The exact cause of Narcissistic Personality Disorder has yet to be fully proven. Indeed, to the best of my knowledge, scientists aren't even specifically looking to find the cause of narcissistic personality disorder.
Having said that, they have considered it of course.
Originally the theory was that childhood abuse led to the narcissist being so ashamed of their real self, the one which deserved (in their mind) the abuse, that they submerged it so deep that it went away.
And so, because the real self was gone, they needed something, so they created a perfect False Self instead.
That False Self then had to be kept in place throughout the narcissist's whole life by huge effort and determination. The narcissists needed the False Self to be perfect (went the theory), and so one of their major jobs was to protect it against any suggestion, ever, that they were less than perfect.
This fact did explain things like gaslighting -- where the narcissist lies to you about what happened and distorts your reality, and invalidating -- where the narcissists totally dismisses your experiences, both of which activities the narcissist does so well.

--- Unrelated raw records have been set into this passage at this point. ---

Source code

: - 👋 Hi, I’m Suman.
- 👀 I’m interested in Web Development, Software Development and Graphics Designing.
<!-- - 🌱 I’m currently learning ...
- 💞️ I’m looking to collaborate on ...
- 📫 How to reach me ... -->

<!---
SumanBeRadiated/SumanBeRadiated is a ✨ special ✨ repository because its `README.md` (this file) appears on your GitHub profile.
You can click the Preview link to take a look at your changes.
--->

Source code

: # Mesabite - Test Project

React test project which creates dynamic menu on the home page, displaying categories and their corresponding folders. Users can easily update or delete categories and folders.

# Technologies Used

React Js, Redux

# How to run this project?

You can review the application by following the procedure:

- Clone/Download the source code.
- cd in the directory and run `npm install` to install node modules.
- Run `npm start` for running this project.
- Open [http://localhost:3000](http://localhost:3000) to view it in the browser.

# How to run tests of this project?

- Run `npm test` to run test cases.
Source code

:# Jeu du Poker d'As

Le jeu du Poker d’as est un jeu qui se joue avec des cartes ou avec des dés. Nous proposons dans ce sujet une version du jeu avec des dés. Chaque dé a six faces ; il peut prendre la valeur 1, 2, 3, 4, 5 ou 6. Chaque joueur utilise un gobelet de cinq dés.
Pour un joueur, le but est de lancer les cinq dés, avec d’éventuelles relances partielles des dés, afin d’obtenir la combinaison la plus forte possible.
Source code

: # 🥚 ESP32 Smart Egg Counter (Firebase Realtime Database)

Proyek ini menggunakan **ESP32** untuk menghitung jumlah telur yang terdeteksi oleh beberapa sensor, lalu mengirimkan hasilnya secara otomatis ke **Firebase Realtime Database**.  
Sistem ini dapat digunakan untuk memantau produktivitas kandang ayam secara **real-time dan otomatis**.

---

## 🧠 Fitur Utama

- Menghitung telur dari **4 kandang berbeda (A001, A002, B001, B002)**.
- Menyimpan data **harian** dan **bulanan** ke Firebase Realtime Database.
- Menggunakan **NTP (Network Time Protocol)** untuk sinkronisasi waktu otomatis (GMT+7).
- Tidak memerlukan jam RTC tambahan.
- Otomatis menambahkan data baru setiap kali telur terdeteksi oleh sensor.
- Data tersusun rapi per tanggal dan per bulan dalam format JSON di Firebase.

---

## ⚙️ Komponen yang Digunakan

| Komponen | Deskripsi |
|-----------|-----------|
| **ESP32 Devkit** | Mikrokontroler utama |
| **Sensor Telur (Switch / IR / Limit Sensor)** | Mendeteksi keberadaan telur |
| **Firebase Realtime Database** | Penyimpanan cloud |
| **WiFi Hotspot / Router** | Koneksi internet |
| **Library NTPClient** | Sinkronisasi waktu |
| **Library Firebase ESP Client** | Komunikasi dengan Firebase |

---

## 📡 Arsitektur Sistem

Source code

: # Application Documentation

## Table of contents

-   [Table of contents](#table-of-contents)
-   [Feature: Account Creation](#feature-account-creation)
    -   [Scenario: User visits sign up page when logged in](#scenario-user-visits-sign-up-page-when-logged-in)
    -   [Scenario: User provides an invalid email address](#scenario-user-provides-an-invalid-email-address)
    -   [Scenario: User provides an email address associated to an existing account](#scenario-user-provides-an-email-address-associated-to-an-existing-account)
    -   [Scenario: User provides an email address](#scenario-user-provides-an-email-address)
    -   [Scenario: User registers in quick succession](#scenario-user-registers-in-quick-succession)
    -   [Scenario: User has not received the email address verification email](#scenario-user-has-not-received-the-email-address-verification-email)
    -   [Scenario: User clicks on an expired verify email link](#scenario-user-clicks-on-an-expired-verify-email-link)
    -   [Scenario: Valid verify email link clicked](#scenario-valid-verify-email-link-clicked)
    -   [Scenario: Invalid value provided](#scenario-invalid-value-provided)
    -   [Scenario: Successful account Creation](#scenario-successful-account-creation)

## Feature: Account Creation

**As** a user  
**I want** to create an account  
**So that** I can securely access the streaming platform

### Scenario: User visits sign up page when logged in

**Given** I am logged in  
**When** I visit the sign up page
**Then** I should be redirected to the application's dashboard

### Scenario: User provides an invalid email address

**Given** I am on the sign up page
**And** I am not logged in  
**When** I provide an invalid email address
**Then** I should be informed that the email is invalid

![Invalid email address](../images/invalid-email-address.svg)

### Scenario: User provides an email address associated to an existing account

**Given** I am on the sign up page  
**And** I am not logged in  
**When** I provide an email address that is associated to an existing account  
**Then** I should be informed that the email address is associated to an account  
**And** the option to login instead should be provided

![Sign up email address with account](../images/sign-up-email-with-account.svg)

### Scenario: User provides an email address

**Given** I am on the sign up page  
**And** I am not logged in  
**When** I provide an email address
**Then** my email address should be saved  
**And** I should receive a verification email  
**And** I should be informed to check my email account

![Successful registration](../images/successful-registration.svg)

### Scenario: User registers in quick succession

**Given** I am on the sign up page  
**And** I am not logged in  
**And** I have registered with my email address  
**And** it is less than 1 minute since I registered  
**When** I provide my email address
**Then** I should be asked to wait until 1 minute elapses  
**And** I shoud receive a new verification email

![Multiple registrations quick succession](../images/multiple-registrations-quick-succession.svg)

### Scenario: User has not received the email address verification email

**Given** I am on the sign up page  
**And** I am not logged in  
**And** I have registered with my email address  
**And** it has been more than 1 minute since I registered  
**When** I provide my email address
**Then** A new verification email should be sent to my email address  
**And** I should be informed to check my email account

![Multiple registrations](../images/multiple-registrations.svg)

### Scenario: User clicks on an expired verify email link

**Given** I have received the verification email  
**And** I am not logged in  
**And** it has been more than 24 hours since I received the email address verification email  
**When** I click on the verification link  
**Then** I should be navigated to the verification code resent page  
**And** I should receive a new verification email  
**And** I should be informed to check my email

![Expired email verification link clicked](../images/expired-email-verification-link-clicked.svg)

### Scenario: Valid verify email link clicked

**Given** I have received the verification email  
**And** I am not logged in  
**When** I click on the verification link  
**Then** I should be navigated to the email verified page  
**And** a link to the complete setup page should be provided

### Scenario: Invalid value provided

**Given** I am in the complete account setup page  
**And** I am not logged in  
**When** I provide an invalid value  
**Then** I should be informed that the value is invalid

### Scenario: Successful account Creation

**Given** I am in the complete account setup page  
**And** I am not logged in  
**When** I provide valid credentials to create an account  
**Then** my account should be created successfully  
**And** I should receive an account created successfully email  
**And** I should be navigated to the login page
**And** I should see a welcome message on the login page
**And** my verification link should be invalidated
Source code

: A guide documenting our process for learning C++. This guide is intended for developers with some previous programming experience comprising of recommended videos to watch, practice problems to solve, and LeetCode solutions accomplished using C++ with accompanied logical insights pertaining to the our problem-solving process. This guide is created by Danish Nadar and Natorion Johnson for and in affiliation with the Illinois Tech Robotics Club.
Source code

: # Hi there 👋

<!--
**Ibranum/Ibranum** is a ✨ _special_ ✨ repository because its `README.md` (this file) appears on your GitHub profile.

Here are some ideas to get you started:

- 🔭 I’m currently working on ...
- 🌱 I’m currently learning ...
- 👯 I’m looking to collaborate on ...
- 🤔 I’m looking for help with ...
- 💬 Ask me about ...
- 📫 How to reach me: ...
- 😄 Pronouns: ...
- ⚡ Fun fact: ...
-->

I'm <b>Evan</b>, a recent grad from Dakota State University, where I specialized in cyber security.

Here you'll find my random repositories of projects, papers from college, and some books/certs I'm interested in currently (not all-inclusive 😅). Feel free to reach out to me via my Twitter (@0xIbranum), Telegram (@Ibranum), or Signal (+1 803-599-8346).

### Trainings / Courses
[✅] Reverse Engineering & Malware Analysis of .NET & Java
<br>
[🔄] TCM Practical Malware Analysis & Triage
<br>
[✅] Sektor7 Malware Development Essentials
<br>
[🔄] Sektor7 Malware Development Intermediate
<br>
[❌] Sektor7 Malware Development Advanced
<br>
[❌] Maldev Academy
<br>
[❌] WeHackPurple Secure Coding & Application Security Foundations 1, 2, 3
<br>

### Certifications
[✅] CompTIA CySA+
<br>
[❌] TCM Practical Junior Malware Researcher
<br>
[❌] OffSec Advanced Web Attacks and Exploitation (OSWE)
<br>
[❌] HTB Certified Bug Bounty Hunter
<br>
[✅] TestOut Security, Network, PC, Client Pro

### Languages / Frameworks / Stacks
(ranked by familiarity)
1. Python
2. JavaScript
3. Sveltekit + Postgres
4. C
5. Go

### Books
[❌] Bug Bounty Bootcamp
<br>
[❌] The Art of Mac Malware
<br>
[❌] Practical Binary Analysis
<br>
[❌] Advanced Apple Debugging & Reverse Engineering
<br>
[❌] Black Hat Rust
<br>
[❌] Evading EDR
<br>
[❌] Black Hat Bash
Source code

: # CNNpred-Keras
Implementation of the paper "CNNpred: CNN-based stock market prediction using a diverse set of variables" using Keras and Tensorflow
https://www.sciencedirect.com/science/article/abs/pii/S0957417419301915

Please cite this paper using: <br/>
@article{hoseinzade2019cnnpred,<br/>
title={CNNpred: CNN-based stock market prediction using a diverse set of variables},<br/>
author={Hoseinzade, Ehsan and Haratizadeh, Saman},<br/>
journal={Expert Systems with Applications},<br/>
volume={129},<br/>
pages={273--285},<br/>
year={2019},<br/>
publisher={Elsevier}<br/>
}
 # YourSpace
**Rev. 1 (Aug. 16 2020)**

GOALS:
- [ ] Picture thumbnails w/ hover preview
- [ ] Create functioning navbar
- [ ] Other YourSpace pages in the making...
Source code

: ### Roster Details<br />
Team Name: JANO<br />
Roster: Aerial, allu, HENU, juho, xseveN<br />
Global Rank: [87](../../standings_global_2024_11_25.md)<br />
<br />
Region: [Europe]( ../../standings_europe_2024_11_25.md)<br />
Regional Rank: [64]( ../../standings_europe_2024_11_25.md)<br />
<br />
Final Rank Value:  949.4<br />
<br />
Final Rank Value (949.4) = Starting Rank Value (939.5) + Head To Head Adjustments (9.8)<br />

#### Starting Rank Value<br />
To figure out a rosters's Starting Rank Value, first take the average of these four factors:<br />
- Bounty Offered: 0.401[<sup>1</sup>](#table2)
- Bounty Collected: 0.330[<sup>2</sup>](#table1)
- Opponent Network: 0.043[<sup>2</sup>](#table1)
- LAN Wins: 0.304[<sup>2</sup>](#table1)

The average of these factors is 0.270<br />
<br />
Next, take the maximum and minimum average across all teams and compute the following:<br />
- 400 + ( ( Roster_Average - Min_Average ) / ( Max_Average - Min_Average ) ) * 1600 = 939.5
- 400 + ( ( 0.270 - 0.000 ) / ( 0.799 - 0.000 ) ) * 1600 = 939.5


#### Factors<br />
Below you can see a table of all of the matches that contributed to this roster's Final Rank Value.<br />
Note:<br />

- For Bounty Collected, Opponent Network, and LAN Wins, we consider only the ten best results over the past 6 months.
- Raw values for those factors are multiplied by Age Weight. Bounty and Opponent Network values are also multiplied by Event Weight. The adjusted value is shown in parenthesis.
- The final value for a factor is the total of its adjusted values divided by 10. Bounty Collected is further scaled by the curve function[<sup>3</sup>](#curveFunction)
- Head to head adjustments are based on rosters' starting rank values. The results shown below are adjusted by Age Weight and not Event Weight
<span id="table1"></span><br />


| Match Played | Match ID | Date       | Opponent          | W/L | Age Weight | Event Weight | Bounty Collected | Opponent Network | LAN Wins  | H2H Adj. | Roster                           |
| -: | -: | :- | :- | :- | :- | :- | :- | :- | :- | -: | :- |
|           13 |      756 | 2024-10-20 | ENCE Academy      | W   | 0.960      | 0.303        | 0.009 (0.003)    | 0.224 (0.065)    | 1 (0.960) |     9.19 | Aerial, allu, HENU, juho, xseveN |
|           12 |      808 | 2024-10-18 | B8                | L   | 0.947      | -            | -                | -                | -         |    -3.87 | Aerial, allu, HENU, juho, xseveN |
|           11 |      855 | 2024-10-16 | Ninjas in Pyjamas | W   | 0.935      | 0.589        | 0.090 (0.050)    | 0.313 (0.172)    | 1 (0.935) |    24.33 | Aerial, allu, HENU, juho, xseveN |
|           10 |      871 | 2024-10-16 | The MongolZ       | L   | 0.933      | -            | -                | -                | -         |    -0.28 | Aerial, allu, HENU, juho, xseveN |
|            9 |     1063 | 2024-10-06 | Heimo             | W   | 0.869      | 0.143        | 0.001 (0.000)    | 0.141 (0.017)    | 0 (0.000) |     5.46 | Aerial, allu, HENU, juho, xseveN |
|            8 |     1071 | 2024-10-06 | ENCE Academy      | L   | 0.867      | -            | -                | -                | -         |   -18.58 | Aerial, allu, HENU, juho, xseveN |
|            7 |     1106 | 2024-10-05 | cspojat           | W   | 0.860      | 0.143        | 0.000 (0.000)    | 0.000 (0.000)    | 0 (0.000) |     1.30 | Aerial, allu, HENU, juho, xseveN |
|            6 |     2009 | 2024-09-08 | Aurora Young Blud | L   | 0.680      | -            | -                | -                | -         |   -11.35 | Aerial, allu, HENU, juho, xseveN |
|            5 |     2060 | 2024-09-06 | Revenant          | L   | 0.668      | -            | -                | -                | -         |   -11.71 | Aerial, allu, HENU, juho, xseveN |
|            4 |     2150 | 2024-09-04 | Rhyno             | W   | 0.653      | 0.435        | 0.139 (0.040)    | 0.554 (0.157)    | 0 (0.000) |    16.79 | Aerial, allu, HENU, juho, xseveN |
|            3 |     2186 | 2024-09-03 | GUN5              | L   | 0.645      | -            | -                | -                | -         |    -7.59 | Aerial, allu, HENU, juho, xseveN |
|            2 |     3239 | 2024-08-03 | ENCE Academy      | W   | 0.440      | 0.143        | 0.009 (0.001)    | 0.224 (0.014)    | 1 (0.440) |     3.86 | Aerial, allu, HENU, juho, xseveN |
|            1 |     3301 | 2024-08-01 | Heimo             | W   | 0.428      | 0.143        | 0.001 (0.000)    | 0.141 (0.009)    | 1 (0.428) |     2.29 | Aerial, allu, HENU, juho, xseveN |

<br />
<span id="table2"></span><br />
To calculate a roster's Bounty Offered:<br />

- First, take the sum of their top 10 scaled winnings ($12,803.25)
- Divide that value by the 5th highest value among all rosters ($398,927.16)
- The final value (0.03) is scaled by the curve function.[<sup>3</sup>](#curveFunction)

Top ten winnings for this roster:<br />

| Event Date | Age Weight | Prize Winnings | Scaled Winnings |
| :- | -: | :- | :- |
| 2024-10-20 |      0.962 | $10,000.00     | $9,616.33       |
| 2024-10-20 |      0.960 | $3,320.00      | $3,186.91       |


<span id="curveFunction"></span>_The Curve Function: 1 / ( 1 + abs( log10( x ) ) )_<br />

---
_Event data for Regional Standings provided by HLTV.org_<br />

This theory struggled, however, when they were presented with a narcissist who'd had an idyllic childhood. So they added to the theory saying that abuse could also be that the child was too adored and too privileged and indulged.
In this case it seemed that the child was never allowed to have their real, flawed, self. The parents instead created this perfect False Self, and the child needed to keep hold of that in order to be loved by them.
This however was pretty much just guesswork.
However, we now know that two of Narcissistic Personality Disorder's 'cousin' personality disorders, i.e. Borderline Personality Disorder, and Anti-Social Personality Disorder (aka Sociopathy), show real and measurable differences in the brains of those who have it. So, if this is so, those disorders at least seem to be integral rather than learned behaviour, unless abuse caused the brain changes.
Also, the fact that it seems to run in families makes me wonder if there's not a genetic predisposition. When I ran the DONM forum, so many times I heard of women who'd given their children perfectly normal loving childhoods, but the children still had Narcissistic Personality Disorder, which lends credibility to that theory too.
So, the short answer is that we don't know what is the cause of narcissistic personality disorder. Not yet.
And it's important to know the cause. Many daughters of narcissistic mothers have said to me that they want to know if it's their mother's fault, if it's something she can help doing or not.
In a way though, it doesn't matter I think. We don't have to identify why she's like this, to accept that she is, and to acknowledge that we deserve better.